Acknowledge the important role that parents and adult caregivers play in preventing Rx abuse. Affirm that

  • Parents and adult caregivers need to be educated about this problem, as well as their role in preventing it.
  • This population needs to understand that new users of prescription drugs have caught up with new users of marijuana, and next to marijuana, the most common illegal drugs teens are abusing are prescription medications.
  • Parents must protect their children and teens from Rx abuse and addiction.
  • They must
    • Watch for behavioral and physical symptoms of abuse.
    • Check for signs of Rx medications that do not belong in their teens’ rooms.
    • Talk with other parents and share information.
    • Talk with their teens and grandchildren to dispel the belief that Rx drugs can be safely abused.
    • Safeguard your medications.
    • Lock up your meds.
    • Keep track of medication quantities.
    • Properly dispose of medications if they are no longer needed.
  • Create and distribute flyers, bag stuffers, postcards and similar collateral through utility bills, monthly bank statements, payroll envelopes and hospital or dentist office promotional material.
  • Encourage drug-free workplace programs to include Rx abuse as part of their suite of educational offerings.
  • Post flyers and posters in grocery stores, businesses, libraries, places-of-worships and other locations frequented by parents.
  • Incorporate training and awareness activities into community health and state fairs, senior center events and hospital open houses.

HEALTH CARE PROFESSIONALS

Acknowledge the important role that health care professionals play in preventing Rx abuse. Affirm that

  • Doctors, nurses and pharmacists are well-positioned to influence practices around patient/customer medication use.
  • These messengers can educate adults and teens about proper, Rx medicine taking, storage and disposal practices.
  • They can also spot potential cases of doctor shopping and fraud.

They can

  • Watch for signs of Rx abuse.
  • Talk to their patients about drug-taking behaviors that put them at-risk. They should reiterate the importance of
  • Not sharing medications.
  • Safeguarding their medications—locking them up.
  • Keeping track of medicines and properly disposing of them when they are no longer needed.
  • Screen patients for prescription drug abuse and addiction and refer them to treatment.

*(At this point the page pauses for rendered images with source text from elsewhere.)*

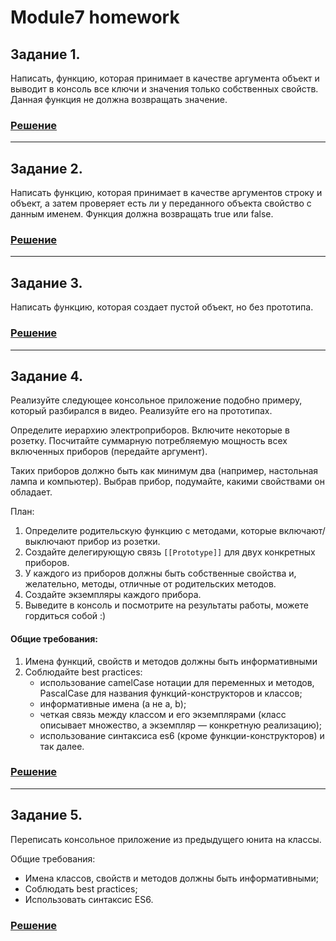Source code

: # Module7 homework

## Задание 1.

Написать, функцию, которая принимает в качестве аргумента объект и выводит в консоль все ключи и значения только собственных свойств. Данная функция не должна возвращать значение.

### [Решение](./task_1.js)

------------------------------------------------

## Задание 2.

Написать функцию, которая принимает в качестве аргументов строку и объект, а затем проверяет есть ли у переданного объекта свойство с данным именем. Функция должна возвращать true или false.

### [Решение](./task_2.js)

------------------------------------------------

## Задание 3.

Написать функцию, которая создает пустой объект, но без прототипа.

### [Решение](./task_3.js)

------------------------------------------------

## Задание 4.

Реализуйте следующее консольное приложение подобно примеру, который разбирался в видео. Реализуйте его на прототипах.

Определите иерархию электроприборов. Включите некоторые в розетку. Посчитайте суммарную потребляемую мощность всех включенных приборов (передайте аргумент).

Таких приборов должно быть как минимум два (например, настольная лампа и компьютер). Выбрав прибор, подумайте, какими свойствами он обладает.

План:

1. Определите родительскую функцию с методами, которые включают/выключают прибор из розетки.
2. Создайте делегирующую связь `[[Prototype]]` для двух конкретных приборов.
3. У каждого из приборов должны быть собственные свойства и, желательно, методы, отличные от родительских методов.
4. Создайте экземпляры каждого прибора.
5. Выведите в консоль и посмотрите на результаты работы, можете гордиться собой :)

#### Общие требования:

1. Имена функций, свойств и методов должны быть информативными
2. Соблюдайте best practices:
   * использование camelCase нотации для переменных и методов, PascalCase для названия функций-конструкторов и классов;
   * информативные имена (а не a, b); 
   * четкая связь между классом и его экземплярами (класс описывает множество, а экземпляр — конкретную реализацию);
   * использование синтаксиса es6 (кроме функции-конструкторов) и так далее.

### [Решение](./task_4.js)

------------------------------------------------

## Задание 5.

Переписать консольное приложение из предыдущего юнита на классы.

Общие требования:

* Имена классов, свойств и методов должны быть информативными;
* Соблюдать best practices;
* Использовать синтаксис ES6.

### [Решение](./task_5.js)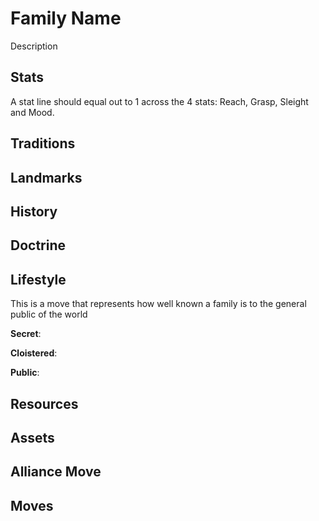 # Family Name

Description

## Stats

A stat line should equal out to 1 across the 4 stats: Reach, Grasp, Sleight and Mood.

## Traditions

## Landmarks

## History

## Doctrine

## Lifestyle
This is a move that represents how well known a family is to the general public of the world

**Secret**:

**Cloistered**:

**Public**:

## Resources

## Assets

## Alliance Move

## Moves
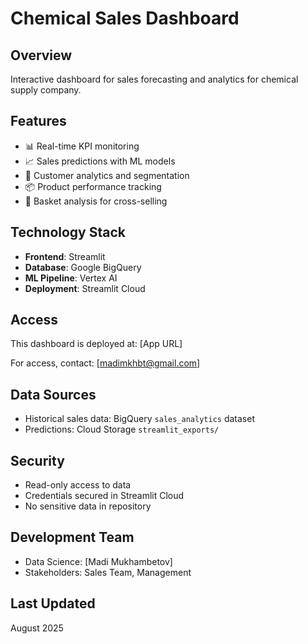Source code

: # Chemical Sales Dashboard

## Overview
Interactive dashboard for sales forecasting and analytics for chemical supply company.

## Features
- 📊 Real-time KPI monitoring
- 📈 Sales predictions with ML models
- 👥 Customer analytics and segmentation
- 📦 Product performance tracking
- 🛒 Basket analysis for cross-selling

## Technology Stack
- **Frontend**: Streamlit
- **Database**: Google BigQuery
- **ML Pipeline**: Vertex AI
- **Deployment**: Streamlit Cloud

## Access
This dashboard is deployed at: [App URL]

For access, contact: [madimkhbt@gmail.com]

## Data Sources
- Historical sales data: BigQuery `sales_analytics` dataset
- Predictions: Cloud Storage `streamlit_exports/`

## Security
- Read-only access to data
- Credentials secured in Streamlit Cloud
- No sensitive data in repository

## Development Team
- Data Science: [Madi Mukhambetov]
- Stakeholders: Sales Team, Management

## Last Updated
August 2025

Create and implement targeted outreach to health care professionals that consists of

  • Generating and distributing flyers, bag stuffers, stickers, warning labels, postcards and similar materials. Disseminate information to medical and dental practices, emergency rooms, clinics, pharmacies and veterinary hospitals.
  • Collaborating with local medical associations on co-presenting at meetings, community health fairs, senior citizen events and hospital open houses.
  • Posting and disseminating Rx abuse prevention guidelines and proper disposal methods at pharmacies, nursing homes, business infirmaries, hospital ERs and recreation centers.
  • Confirming if prevention messages can be placed on pharmacy HIPPA sign-off machines so that when consumers sign for their medications, they are reminded to, “protect

EDUCATORS/YOUTH SERVICES PROFESSIONALS

Acknowledge the important role that educators and youth services professionals play in preventing Rx abuse. Affirm that

  • They are part of the solution.
  • Because students spend seven hours a day, five days a week in school, teachers, school administrators, coaches and/or school nurses may spot problems before parents do.
  • Educators/youth services professionals often become adult mentors, thus providing excellent opportunities to educate young people about the dangers of Rx abuse.

Provide in-service training on prescription drug abuse targeting high schools health teachers and coaches. Include information about local treatment options that can be passed forward to parents and other adult caregivers.

Encourage these individuals to watch for signs of Rx abuse among their students, and to take action when problems arise.